Ktoś inny - Guillaume Musso - recenzja




Guillaume Musso, jeden z najbardziej poczytnych francuskich autorów, w swojej najnowszej powieści „Ktoś inny” ponownie zabiera nas w świat pełen intryg, tajemnic i złożonych relacji międzyludzkich. Tym razem opowiada historię Oriany Di Pietro, włoskiej dziedziczki i wydawczyni, która zostaje znaleziona pobita i nieprzytomna na swoim jachcie. Po dziesięciu dniach umiera w szpitalu, nie odzyskawszy przytomności, co staje się początkiem śledztwa, w które zaangażowani są nie tylko policja, ale także osoby z najbliższego otoczenia Oriany.

Musso oddaje głos czterem postaciom – mężowi ofiary Adrienowi, młodej kochance Adèle, policjantce Justine oraz samej Orianie, która relacjonuje ostatnie tygodnie swojego życia.

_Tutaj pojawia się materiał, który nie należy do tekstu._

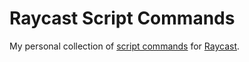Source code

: # Raycast Script Commands

My personal collection of [script commands](https://github.com/raycast/script-commands) for [Raycast](https://raycast.com).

Każda z tych postaci wnosi do historii coś nowego, rzucając światło na tajemnicze wydarzenia z różnych perspektyw. Ten wielogłosowy sposób narracji jest jednym z największych atutów powieści, umożliwiając czytelnikowi stopniowe odkrywanie prawdy.

Choć „Ktoś inny” nie jest tak intrygującą powieścią, jak niektóre wcześniejsze dzieła Musso, i momentami można przewidzieć bieg wydarzeń, autor nie rezygnuje z zaskakującego finału, który potrafi wstrząsnąć nawet doświadczonym czytelnikiem. Jego umiejętność budowania napięcia i kreowania atmosfery tajemnicy sprawia, że książkę czyta się z prawdziwą przyjemnością.

Podsumowując, choć „Ktoś inny” może nie dorównuje największym bestsellerom autora, to nadal jest solidną powieścią, która spełni oczekiwania jego fanów. To krótka, lecz emocjonująca lektura, która przypomina, dlaczego Musso jest mistrzem w swoim gatunku.